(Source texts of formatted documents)
********
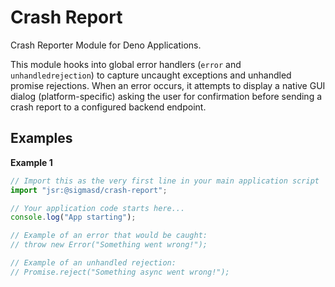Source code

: # Crash Report

Crash Reporter Module for Deno Applications.

This module hooks into global error handlers (`error` and `unhandledrejection`)
to capture uncaught exceptions and unhandled promise rejections. When an error
occurs, it attempts to display a native GUI dialog (platform-specific) asking
the user for confirmation before sending a crash report to a configured backend
endpoint.

## Examples

**Example 1**

```typescript
// Import this as the very first line in your main application script
import "jsr:@sigmasd/crash-report";

// Your application code starts here...
console.log("App starting");

// Example of an error that would be caught:
// throw new Error("Something went wrong!");

// Example of an unhandled rejection:
// Promise.reject("Something async went wrong!");
```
********
EXERCISE DETAILS >>
In the copy, include every record exactly and no pictures.

RESPONSE AREA >>
Source code

: # Crash Report

Crash Reporter Module for Deno Applications.

This module hooks into global error handlers (`error` and `unhandledrejection`)
to capture uncaught exceptions and unhandled promise rejections. When an error
occurs, it attempts to display a native GUI dialog (platform-specific) asking
the user for confirmation before sending a crash report to a configured backend
endpoint.

## Examples

**Example 1**

```typescript
// Import this as the very first line in your main application script
import "jsr:@sigmasd/crash-report";

// Your application code starts here...
console.log("App starting");

// Example of an error that would be caught:
// throw new Error("Something went wrong!");

// Example of an unhandled rejection:
// Promise.reject("Something async went wrong!");
```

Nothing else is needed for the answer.